もしも、誰かの頭の上に落ちて、その人がやけどでもしてしまったら、僕は犯罪者だろうか。
 風にはためくコートを押さえつけるようにして、ポケットに手を突っ込んだ。かじかんだ手に、ほんの少しだけ温もりを感じた。
 いいや。僕はすでに犯罪者だ。
 関係者以外立入禁止と書かれた看板を無視し、ドアノブのカバーを壊して、屋上に侵入した。
これだけで、どれほどの罪になるのか。僕は知らない。いずれにせよ、罪は罪なのだろうとは思う。でも、それももう、どうでもよかった。
 ポケットの中から煙草の箱を取り出した。箱を開けると、ライターと煙草が顔を出した。最後の一本だった。
 最後の一本。もう、最後の一本か。
 ここに来てから、どれほどの時間が経ったのだろう。ライターが入らないくらいには、あったはずの煙草を、僕はここで吸ったのだ。
それほどの時間が経っていた。見れば、足元に捨てたはずの煙草は、黒い消し跡だけを残して、どこかに消えていた。
 僕はまた、おかしくなって笑った。ああ、きっと。きっと僕もまた、同じようになる。
 自分の笑い声を聞いて、僕はさらにおかしくなって笑った。何がおかしい。わからない。でも、おかしい。僕は笑った。
 ふと、声が聞こえたような気がした。僕は、反射的に息を殺して、耳を澄ました。
 聞こえてくるのは、吹き付ける冷たい風が、僕のコートをバタバタと鳴らす音だけだった。
 気のせいだったろうか。いくら待っても人の声に聞こえるような音は何一つしなかった。最後の一本を口にくわえた。
「例えば君が傷ついて、挫けそうになった時は、必ず僕が傍にいて、支えてあげるよその肩を」
 ビルの屋上で唐突に発せられた歌声に、僕は身を隠すようにして屈みこんだ。
「……と、言うわけで、支えに来ましたよ」
 男にしては高い、女にしては低い声で、誰かが言った。ああ、誰かに見つかってしまうとは思わなかった。どうすればいいのかわからずに、
僕はそのまま地面にへたり込んだ。が、すぐにその誰かに腕を引っ張られ、その場に立たされてしまった。
 目に入ったのは、タキシード姿の男だった。その男は、僕のコートの汚れを手で払い、それを終えると、にこりと微笑んだ。僕は、その間
ずっと言葉を失くして、ただ、作り物のように整った男の顔を見つめていた。
「私が誰なのか、という問いに対する答えは要りませんよね? 今のあなたにとっては」
 男の声が耳を通り抜けても、僕はまだ男の顔を見つめていた。男は、少し驚いたように首を傾げて、また微笑んだ。
「私が中学生の頃の話です。お聞きになりますか?」
 中学生? 現実離れをしている男の口から発せられた、現実的な言葉に意表をつかれて、僕はまた男に返答できなかった。

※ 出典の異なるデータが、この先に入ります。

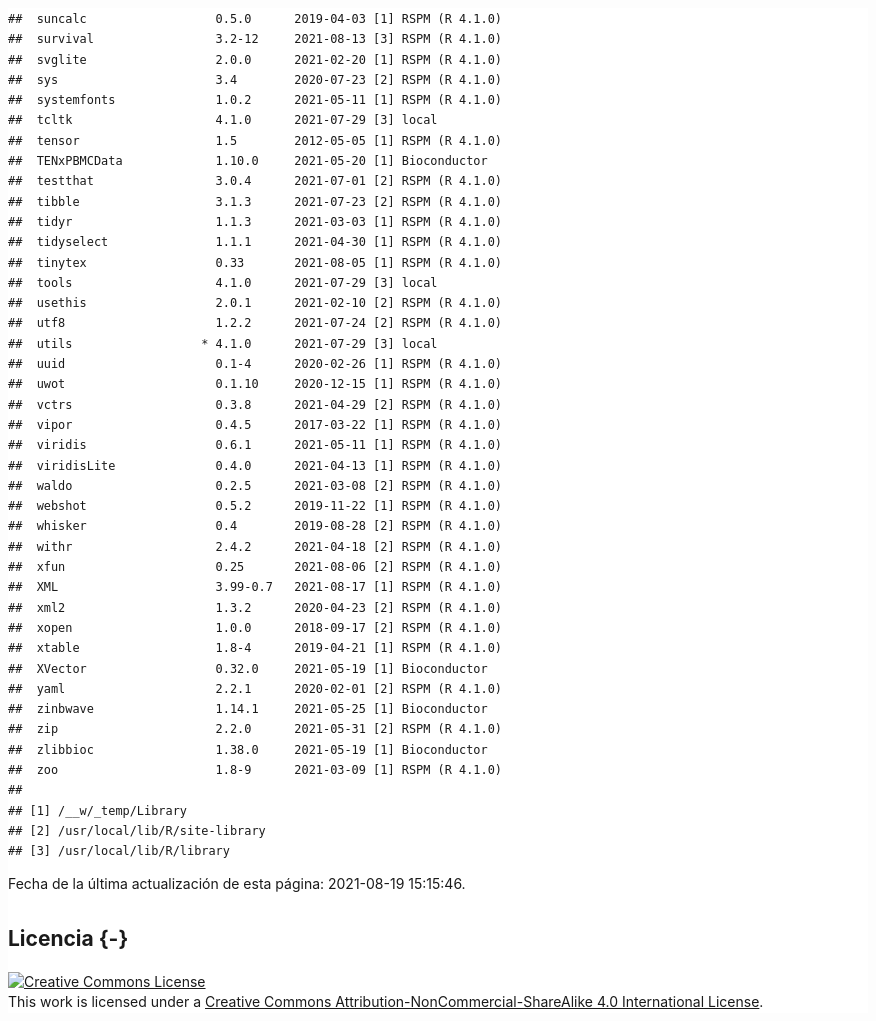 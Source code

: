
 ```
##  suncalc                  0.5.0      2019-04-03 [1] RSPM (R 4.1.0)
##  survival                 3.2-12     2021-08-13 [3] RSPM (R 4.1.0)
##  svglite                  2.0.0      2021-02-20 [1] RSPM (R 4.1.0)
##  sys                      3.4        2020-07-23 [2] RSPM (R 4.1.0)
##  systemfonts              1.0.2      2021-05-11 [1] RSPM (R 4.1.0)
##  tcltk                    4.1.0      2021-07-29 [3] local         
##  tensor                   1.5        2012-05-05 [1] RSPM (R 4.1.0)
##  TENxPBMCData             1.10.0     2021-05-20 [1] Bioconductor  
##  testthat                 3.0.4      2021-07-01 [2] RSPM (R 4.1.0)
##  tibble                   3.1.3      2021-07-23 [2] RSPM (R 4.1.0)
##  tidyr                    1.1.3      2021-03-03 [1] RSPM (R 4.1.0)
##  tidyselect               1.1.1      2021-04-30 [1] RSPM (R 4.1.0)
##  tinytex                  0.33       2021-08-05 [1] RSPM (R 4.1.0)
##  tools                    4.1.0      2021-07-29 [3] local         
##  usethis                  2.0.1      2021-02-10 [2] RSPM (R 4.1.0)
##  utf8                     1.2.2      2021-07-24 [2] RSPM (R 4.1.0)
##  utils                  * 4.1.0      2021-07-29 [3] local         
##  uuid                     0.1-4      2020-02-26 [1] RSPM (R 4.1.0)
##  uwot                     0.1.10     2020-12-15 [1] RSPM (R 4.1.0)
##  vctrs                    0.3.8      2021-04-29 [2] RSPM (R 4.1.0)
##  vipor                    0.4.5      2017-03-22 [1] RSPM (R 4.1.0)
##  viridis                  0.6.1      2021-05-11 [1] RSPM (R 4.1.0)
##  viridisLite              0.4.0      2021-04-13 [1] RSPM (R 4.1.0)
##  waldo                    0.2.5      2021-03-08 [2] RSPM (R 4.1.0)
##  webshot                  0.5.2      2019-11-22 [1] RSPM (R 4.1.0)
##  whisker                  0.4        2019-08-28 [2] RSPM (R 4.1.0)
##  withr                    2.4.2      2021-04-18 [2] RSPM (R 4.1.0)
##  xfun                     0.25       2021-08-06 [2] RSPM (R 4.1.0)
##  XML                      3.99-0.7   2021-08-17 [1] RSPM (R 4.1.0)
##  xml2                     1.3.2      2020-04-23 [2] RSPM (R 4.1.0)
##  xopen                    1.0.0      2018-09-17 [2] RSPM (R 4.1.0)
##  xtable                   1.8-4      2019-04-21 [1] RSPM (R 4.1.0)
##  XVector                  0.32.0     2021-05-19 [1] Bioconductor  
##  yaml                     2.2.1      2020-02-01 [2] RSPM (R 4.1.0)
##  zinbwave                 1.14.1     2021-05-25 [1] Bioconductor  
##  zip                      2.2.0      2021-05-31 [2] RSPM (R 4.1.0)
##  zlibbioc                 1.38.0     2021-05-19 [1] Bioconductor  
##  zoo                      1.8-9      2021-03-09 [1] RSPM (R 4.1.0)
## 
## [1] /__w/_temp/Library
## [2] /usr/local/lib/R/site-library
## [3] /usr/local/lib/R/library
```

Fecha de la última actualización de esta página: 2021-08-19 15:15:46.

## Licencia  {-}

<a rel="license" href="http://creativecommons.org/licenses/by-nc-sa/4.0/"><img alt="Creative Commons License" style="border-width:0" src="https://i.creativecommons.org/l/by-nc-sa/4.0/88x31.png" /></a><br />This work is licensed under a <a rel="license" href="http://creativecommons.org/licenses/by-nc-sa/4.0/">Creative Commons Attribution-NonCommercial-ShareAlike 4.0 International License</a>.
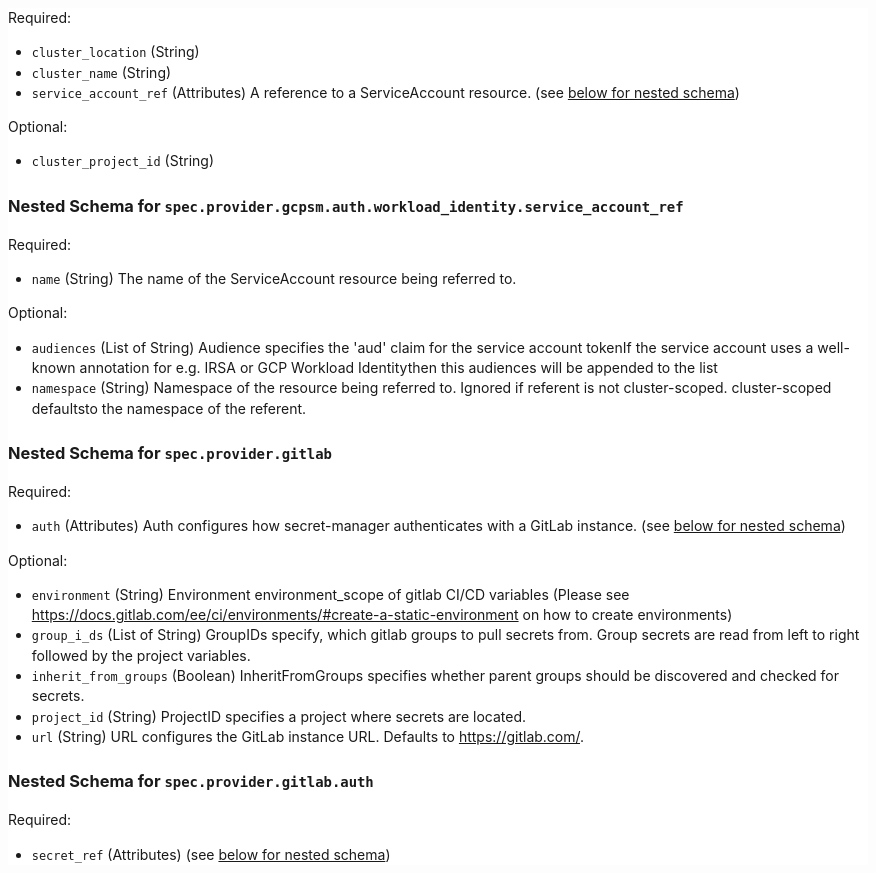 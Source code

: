 Required:

- `cluster_location` (String)
- `cluster_name` (String)
- `service_account_ref` (Attributes) A reference to a ServiceAccount resource. (see [below for nested schema](#nestedatt--spec--provider--gcpsm--auth--workload_identity--service_account_ref))

Optional:

- `cluster_project_id` (String)

<a id="nestedatt--spec--provider--gcpsm--auth--workload_identity--service_account_ref"></a>
### Nested Schema for `spec.provider.gcpsm.auth.workload_identity.service_account_ref`

Required:

- `name` (String) The name of the ServiceAccount resource being referred to.

Optional:

- `audiences` (List of String) Audience specifies the 'aud' claim for the service account tokenIf the service account uses a well-known annotation for e.g. IRSA or GCP Workload Identitythen this audiences will be appended to the list
- `namespace` (String) Namespace of the resource being referred to. Ignored if referent is not cluster-scoped. cluster-scoped defaultsto the namespace of the referent.





<a id="nestedatt--spec--provider--gitlab"></a>
### Nested Schema for `spec.provider.gitlab`

Required:

- `auth` (Attributes) Auth configures how secret-manager authenticates with a GitLab instance. (see [below for nested schema](#nestedatt--spec--provider--gitlab--auth))

Optional:

- `environment` (String) Environment environment_scope of gitlab CI/CD variables (Please see https://docs.gitlab.com/ee/ci/environments/#create-a-static-environment on how to create environments)
- `group_i_ds` (List of String) GroupIDs specify, which gitlab groups to pull secrets from. Group secrets are read from left to right followed by the project variables.
- `inherit_from_groups` (Boolean) InheritFromGroups specifies whether parent groups should be discovered and checked for secrets.
- `project_id` (String) ProjectID specifies a project where secrets are located.
- `url` (String) URL configures the GitLab instance URL. Defaults to https://gitlab.com/.

<a id="nestedatt--spec--provider--gitlab--auth"></a>
### Nested Schema for `spec.provider.gitlab.auth`

Required:

- `secret_ref` (Attributes) (see [below for nested schema](#nestedatt--spec--provider--gitlab--auth--secret_ref))
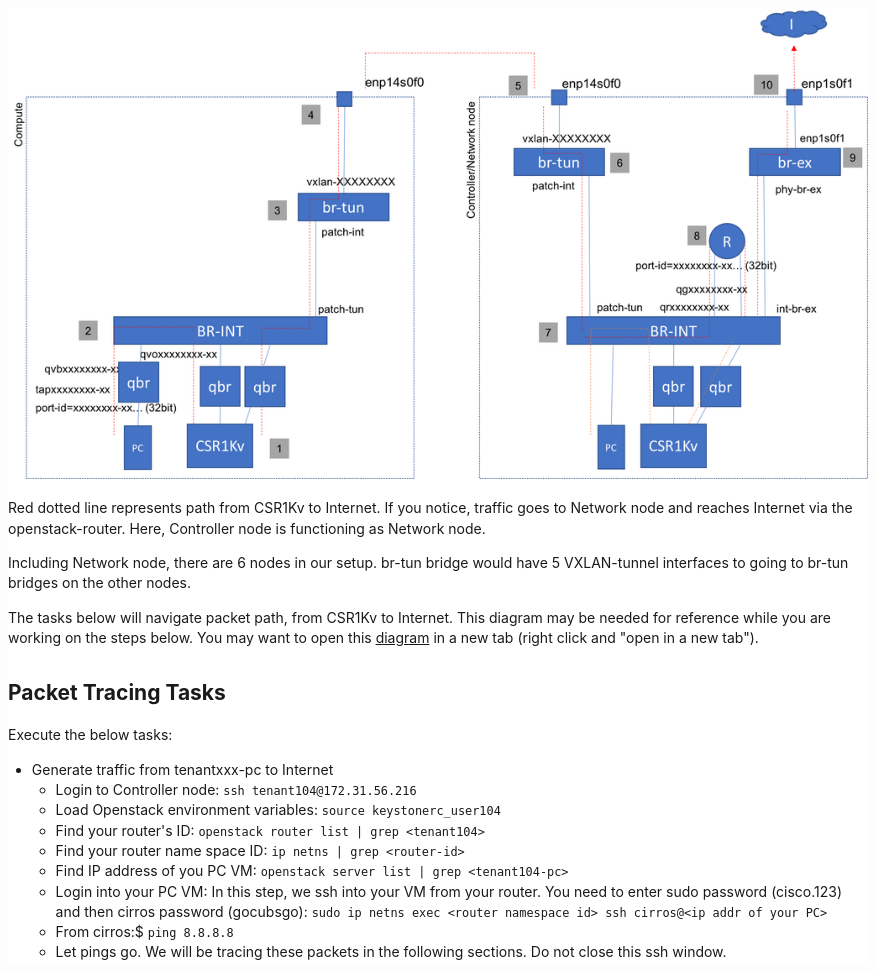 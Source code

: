 ![neutron-3](https://github.com/userlerueda/LTRCLD-1451/blob/master/images/neutron-2.png)

Red dotted line represents path from CSR1Kv to Internet. If you notice, traffic goes to Network node and reaches Internet via the openstack-router. Here, Controller node is functioning as Network node.

Including Network node, there are 6 nodes in our setup. br-tun bridge would have 5 VXLAN-tunnel interfaces to going to br-tun bridges on the other nodes.

The tasks below will navigate packet path, from CSR1Kv to Internet. This diagram may be needed for reference while you are working on the steps below. You may want to open this [diagram](https://github.com/userlerueda/LTRCLD-1451/blob/master/images/neutron-3.png) in a new tab (right click and "open in a new tab").

## Packet Tracing Tasks

Execute the below tasks:

* Generate traffic from tenantxxx-pc to Internet
	* Login to Controller node: `ssh tenant104@172.31.56.216`
	* Load Openstack environment variables: `source keystonerc_user104`
	* Find your router's ID: `openstack router list | grep <tenant104>`
	* Find your router name space ID: `ip netns | grep <router-id>`
	* Find IP address of you PC VM: `openstack server list | grep <tenant104-pc>`
	* Login into your PC VM: In this step, we ssh into your VM from your router. You need to enter sudo password (cisco.123) and then cirros password (gocubsgo): `sudo ip netns exec <router namespace id> ssh cirros@<ip addr of your PC>`
	* From cirros:$ `ping 8.8.8.8`
	* Let pings go. We will be tracing these packets in the following sections. Do not close this ssh window.
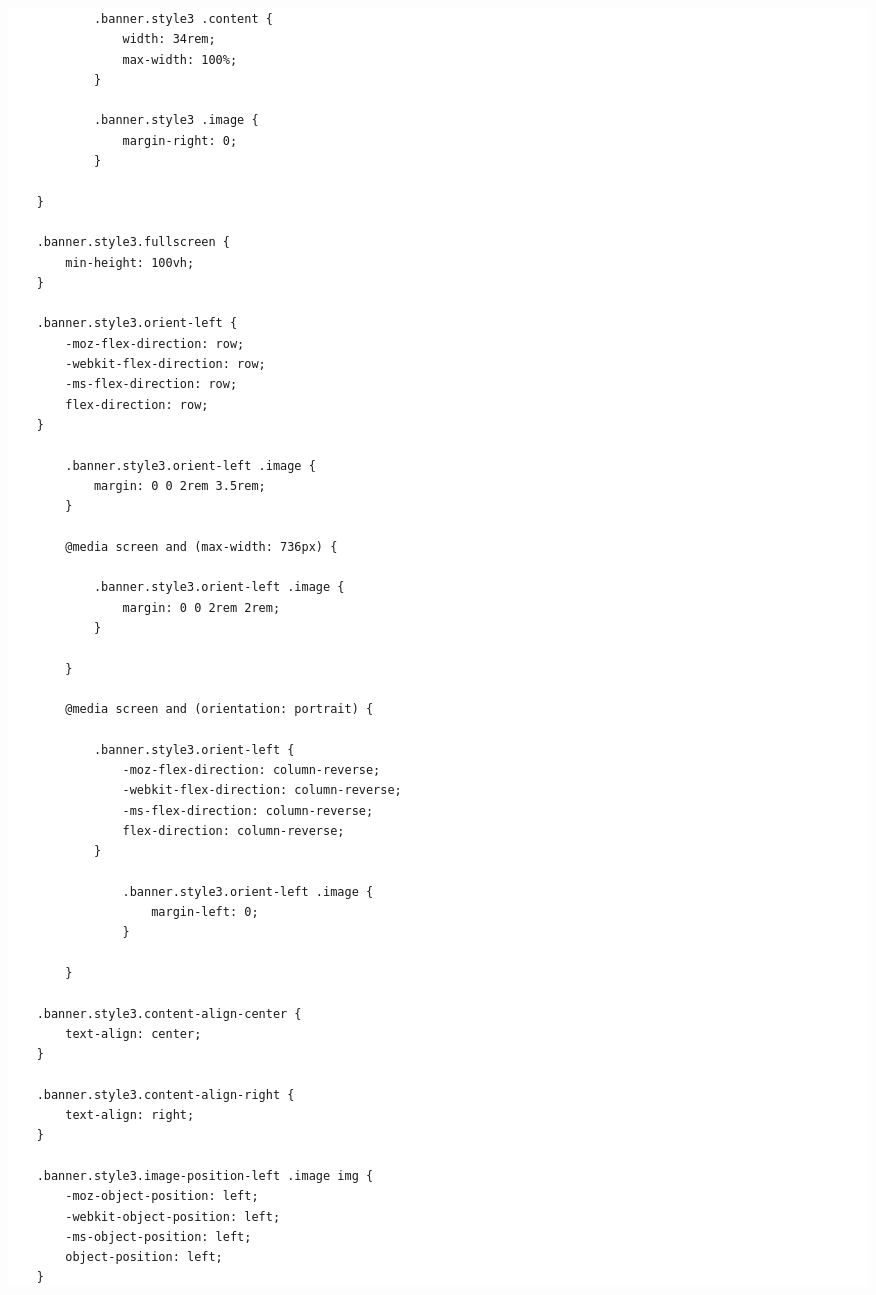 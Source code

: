 				.banner.style3 .content {
					width: 34rem;
					max-width: 100%;
				}

				.banner.style3 .image {
					margin-right: 0;
				}

		}

		.banner.style3.fullscreen {
			min-height: 100vh;
		}

		.banner.style3.orient-left {
			-moz-flex-direction: row;
			-webkit-flex-direction: row;
			-ms-flex-direction: row;
			flex-direction: row;
		}

			.banner.style3.orient-left .image {
				margin: 0 0 2rem 3.5rem;
			}

			@media screen and (max-width: 736px) {

				.banner.style3.orient-left .image {
					margin: 0 0 2rem 2rem;
				}

			}

			@media screen and (orientation: portrait) {

				.banner.style3.orient-left {
					-moz-flex-direction: column-reverse;
					-webkit-flex-direction: column-reverse;
					-ms-flex-direction: column-reverse;
					flex-direction: column-reverse;
				}

					.banner.style3.orient-left .image {
						margin-left: 0;
					}

			}

		.banner.style3.content-align-center {
			text-align: center;
		}

		.banner.style3.content-align-right {
			text-align: right;
		}

		.banner.style3.image-position-left .image img {
			-moz-object-position: left;
			-webkit-object-position: left;
			-ms-object-position: left;
			object-position: left;
		}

108 :No.29 空想 2/4 ◇M0e2269Ahs:07/11/25 23:36:39 ID:X9t4Q6j+
 男は、小さく首を振って、それでもまた笑ってみせた。
「私が在籍していたクラスに……そうですね、ここではAさんとしておきましょうか。Aさんという女の子がいました。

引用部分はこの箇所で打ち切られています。